Problem description: Scan the data for "Avoid" and copy each matching line.
(Task input)
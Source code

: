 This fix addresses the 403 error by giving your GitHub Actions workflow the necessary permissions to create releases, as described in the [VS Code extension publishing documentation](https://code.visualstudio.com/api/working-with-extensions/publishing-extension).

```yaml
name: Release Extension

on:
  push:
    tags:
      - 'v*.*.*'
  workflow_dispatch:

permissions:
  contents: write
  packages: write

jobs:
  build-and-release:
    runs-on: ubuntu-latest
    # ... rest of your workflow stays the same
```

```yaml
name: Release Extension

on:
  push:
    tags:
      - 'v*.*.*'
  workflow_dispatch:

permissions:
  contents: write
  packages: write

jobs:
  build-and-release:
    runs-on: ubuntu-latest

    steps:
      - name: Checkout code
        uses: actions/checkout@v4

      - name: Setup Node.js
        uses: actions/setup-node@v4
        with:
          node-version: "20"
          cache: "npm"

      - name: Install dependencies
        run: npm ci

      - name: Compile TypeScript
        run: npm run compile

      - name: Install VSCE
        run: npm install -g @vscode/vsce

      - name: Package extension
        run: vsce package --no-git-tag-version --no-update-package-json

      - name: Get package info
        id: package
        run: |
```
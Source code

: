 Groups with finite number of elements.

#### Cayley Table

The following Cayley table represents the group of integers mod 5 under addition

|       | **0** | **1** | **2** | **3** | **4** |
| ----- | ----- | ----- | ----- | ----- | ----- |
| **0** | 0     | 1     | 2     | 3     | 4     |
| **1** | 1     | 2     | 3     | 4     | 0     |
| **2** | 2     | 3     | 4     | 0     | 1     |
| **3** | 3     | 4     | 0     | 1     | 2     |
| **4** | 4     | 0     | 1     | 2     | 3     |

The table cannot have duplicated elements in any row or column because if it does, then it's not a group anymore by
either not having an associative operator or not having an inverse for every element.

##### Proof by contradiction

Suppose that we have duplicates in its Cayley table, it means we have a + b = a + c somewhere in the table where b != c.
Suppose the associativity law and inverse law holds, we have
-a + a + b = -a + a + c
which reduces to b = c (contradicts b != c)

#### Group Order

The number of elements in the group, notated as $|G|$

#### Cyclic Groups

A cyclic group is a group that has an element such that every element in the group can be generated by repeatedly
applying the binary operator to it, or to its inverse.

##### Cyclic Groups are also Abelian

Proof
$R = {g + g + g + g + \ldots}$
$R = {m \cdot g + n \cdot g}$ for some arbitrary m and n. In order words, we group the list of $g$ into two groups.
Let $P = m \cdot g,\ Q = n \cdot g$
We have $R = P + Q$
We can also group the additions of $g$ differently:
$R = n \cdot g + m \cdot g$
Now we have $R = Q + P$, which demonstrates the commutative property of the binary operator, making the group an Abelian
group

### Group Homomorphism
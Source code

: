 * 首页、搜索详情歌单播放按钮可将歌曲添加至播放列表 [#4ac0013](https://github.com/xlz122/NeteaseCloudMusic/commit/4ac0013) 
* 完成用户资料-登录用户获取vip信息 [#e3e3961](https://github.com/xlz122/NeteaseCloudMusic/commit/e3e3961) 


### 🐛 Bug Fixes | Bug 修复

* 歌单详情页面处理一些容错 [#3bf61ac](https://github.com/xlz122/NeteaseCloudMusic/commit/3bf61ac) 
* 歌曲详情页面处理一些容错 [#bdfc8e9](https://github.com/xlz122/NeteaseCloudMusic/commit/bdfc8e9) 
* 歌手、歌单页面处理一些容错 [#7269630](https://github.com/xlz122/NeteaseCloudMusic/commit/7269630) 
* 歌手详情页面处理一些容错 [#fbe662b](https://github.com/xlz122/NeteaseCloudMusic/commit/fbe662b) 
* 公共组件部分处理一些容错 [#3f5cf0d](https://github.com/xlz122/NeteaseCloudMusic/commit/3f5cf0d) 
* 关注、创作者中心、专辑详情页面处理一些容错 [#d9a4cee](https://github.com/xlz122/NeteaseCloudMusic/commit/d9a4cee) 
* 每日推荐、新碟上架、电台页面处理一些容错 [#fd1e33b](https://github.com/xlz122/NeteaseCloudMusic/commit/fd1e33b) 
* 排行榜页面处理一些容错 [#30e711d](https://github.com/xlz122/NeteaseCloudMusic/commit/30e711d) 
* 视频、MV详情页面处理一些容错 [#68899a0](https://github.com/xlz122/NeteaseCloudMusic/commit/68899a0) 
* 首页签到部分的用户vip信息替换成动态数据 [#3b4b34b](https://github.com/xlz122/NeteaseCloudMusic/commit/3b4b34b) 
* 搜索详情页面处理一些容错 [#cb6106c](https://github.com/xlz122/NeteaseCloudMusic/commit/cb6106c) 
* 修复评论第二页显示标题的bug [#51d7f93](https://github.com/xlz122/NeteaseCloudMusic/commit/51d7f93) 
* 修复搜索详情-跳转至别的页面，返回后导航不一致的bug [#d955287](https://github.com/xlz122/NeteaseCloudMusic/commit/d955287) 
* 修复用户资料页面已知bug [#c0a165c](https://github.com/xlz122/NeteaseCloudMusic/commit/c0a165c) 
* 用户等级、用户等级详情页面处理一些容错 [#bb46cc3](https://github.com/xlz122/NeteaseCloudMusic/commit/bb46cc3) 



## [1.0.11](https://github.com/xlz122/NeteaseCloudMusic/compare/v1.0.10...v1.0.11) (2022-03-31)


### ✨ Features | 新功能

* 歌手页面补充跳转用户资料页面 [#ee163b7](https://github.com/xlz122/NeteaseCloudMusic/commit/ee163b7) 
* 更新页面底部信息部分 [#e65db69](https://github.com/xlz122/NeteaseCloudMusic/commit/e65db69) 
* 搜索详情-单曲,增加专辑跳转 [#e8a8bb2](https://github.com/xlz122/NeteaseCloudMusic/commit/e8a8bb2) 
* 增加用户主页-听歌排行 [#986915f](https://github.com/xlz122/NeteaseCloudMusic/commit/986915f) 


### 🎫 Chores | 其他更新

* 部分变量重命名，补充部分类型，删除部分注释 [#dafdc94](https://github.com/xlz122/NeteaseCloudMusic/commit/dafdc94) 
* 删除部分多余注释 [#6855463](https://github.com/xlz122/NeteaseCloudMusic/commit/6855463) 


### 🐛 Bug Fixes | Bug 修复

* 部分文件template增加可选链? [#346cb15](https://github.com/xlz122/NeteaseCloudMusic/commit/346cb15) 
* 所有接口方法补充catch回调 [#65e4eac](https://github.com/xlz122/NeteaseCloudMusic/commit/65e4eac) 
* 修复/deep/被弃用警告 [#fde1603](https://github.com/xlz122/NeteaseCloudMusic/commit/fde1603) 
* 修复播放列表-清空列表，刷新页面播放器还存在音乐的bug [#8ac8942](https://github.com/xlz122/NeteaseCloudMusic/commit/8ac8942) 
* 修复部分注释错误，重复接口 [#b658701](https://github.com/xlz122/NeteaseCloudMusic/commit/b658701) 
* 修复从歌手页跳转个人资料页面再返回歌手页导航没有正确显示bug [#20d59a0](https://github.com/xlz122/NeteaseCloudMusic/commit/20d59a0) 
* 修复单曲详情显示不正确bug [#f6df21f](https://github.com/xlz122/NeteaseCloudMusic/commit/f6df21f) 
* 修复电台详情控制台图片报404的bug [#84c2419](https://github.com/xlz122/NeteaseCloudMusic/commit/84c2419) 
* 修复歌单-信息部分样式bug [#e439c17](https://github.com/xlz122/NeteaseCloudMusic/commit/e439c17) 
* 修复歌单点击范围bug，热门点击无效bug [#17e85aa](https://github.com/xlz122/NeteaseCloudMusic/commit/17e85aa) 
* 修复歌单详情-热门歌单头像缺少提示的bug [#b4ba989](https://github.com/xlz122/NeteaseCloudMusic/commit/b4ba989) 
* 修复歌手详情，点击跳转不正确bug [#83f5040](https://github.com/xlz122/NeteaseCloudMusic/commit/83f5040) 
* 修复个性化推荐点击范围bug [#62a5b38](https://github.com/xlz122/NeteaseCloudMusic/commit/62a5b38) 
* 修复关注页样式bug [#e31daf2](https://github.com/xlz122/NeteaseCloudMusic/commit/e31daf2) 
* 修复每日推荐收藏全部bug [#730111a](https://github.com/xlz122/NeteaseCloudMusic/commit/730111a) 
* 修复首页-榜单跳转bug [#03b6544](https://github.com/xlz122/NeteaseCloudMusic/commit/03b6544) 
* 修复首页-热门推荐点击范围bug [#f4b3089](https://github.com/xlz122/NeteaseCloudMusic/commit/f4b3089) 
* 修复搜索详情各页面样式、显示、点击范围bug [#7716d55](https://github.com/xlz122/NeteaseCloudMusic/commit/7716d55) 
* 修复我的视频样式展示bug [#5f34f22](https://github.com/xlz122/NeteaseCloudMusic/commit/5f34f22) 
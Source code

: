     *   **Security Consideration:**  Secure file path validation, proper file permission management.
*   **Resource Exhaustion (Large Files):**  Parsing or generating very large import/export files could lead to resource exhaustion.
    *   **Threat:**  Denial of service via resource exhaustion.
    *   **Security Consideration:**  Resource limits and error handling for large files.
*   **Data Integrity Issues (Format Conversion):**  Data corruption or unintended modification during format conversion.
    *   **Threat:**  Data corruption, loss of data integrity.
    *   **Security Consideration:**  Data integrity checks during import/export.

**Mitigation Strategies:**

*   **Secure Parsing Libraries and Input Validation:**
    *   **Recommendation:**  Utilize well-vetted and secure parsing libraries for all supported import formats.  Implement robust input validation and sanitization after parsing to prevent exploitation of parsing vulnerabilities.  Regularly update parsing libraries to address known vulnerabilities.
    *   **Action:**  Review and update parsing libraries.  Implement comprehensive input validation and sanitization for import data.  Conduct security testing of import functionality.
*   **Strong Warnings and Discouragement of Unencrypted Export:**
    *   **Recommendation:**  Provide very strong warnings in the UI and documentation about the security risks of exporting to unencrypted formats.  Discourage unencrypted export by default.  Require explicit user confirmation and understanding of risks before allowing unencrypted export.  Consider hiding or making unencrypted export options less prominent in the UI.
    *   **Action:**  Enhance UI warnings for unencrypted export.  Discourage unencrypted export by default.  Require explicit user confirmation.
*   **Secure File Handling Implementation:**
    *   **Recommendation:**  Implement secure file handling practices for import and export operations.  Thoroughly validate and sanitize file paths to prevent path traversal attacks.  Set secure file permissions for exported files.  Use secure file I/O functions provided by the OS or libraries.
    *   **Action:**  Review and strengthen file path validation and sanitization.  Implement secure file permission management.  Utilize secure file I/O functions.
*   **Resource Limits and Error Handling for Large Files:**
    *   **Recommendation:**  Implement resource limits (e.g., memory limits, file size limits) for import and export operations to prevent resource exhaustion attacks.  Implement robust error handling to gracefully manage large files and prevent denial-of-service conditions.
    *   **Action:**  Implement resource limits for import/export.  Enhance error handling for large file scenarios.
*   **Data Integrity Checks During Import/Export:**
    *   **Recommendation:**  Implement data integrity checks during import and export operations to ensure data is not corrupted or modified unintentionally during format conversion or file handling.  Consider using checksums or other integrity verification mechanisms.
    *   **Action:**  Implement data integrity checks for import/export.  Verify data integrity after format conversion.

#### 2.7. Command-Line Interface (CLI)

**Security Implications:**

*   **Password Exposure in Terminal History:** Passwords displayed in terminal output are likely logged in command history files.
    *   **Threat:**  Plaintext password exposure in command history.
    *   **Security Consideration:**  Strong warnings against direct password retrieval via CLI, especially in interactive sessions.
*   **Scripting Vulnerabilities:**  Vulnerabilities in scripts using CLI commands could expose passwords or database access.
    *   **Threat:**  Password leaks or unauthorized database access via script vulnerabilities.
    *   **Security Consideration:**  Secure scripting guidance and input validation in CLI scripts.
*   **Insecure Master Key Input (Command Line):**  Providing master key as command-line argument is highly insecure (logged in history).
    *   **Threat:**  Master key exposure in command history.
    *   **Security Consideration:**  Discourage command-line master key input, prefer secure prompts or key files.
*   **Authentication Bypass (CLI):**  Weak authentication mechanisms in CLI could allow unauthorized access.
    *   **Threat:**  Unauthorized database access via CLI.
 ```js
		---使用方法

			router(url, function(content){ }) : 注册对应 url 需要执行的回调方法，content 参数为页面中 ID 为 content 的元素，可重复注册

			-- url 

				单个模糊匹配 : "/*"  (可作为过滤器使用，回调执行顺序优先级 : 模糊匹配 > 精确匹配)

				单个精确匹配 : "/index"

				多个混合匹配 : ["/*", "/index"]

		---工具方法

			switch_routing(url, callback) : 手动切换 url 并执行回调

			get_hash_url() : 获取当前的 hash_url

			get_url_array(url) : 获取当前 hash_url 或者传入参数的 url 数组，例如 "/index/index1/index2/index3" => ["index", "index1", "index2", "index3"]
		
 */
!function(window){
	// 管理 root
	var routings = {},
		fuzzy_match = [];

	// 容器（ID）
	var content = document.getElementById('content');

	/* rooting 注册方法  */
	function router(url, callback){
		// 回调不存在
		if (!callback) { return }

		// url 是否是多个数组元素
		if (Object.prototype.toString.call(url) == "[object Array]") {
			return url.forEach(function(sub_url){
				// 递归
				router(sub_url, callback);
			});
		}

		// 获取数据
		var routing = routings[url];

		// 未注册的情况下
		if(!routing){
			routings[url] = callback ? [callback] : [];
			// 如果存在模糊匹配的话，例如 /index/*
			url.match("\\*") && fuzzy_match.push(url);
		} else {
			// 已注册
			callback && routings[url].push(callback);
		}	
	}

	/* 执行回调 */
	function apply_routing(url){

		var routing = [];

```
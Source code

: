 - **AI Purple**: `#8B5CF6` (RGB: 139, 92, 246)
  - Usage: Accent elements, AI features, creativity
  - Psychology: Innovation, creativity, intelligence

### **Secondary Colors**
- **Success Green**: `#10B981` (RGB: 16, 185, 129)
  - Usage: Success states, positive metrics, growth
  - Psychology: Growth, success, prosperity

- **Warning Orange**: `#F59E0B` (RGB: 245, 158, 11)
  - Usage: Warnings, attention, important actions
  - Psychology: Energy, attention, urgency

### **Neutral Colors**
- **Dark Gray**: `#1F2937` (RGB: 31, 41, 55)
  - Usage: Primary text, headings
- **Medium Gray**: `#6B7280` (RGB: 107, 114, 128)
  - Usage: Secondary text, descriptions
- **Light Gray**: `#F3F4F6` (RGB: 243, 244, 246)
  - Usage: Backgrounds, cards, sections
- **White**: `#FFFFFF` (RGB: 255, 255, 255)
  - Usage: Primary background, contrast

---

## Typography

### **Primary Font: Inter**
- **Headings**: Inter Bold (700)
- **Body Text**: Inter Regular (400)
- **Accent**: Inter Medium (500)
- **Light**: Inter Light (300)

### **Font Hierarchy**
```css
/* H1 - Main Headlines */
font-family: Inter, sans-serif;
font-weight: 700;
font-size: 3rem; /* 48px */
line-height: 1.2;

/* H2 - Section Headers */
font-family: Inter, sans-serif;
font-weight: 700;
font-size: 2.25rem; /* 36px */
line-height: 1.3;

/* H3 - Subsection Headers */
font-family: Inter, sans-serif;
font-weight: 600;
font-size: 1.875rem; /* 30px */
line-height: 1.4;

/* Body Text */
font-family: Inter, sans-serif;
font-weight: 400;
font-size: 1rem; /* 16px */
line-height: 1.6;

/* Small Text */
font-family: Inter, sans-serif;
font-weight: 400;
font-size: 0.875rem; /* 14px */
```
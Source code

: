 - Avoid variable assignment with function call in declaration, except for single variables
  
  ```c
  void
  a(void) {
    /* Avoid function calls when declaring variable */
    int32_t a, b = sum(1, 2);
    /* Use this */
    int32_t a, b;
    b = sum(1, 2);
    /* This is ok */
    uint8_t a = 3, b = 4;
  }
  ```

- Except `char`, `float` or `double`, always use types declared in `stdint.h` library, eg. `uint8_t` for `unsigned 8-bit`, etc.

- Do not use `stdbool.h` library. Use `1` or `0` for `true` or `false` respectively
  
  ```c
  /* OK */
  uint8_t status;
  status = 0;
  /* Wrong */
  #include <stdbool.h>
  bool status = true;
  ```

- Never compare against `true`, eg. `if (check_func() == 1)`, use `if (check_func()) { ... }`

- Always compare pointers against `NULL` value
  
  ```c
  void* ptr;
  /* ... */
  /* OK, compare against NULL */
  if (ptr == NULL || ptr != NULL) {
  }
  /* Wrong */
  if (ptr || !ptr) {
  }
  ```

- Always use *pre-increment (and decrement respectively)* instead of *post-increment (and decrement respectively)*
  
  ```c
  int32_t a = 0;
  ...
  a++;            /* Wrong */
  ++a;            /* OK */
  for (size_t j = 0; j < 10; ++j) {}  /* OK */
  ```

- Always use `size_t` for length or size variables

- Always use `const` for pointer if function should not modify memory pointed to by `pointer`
(End Task input)
Solved exercise:
: - Avoid variable assignment with function call in declaration, except for single variables
    /* Avoid function calls when declaring variable */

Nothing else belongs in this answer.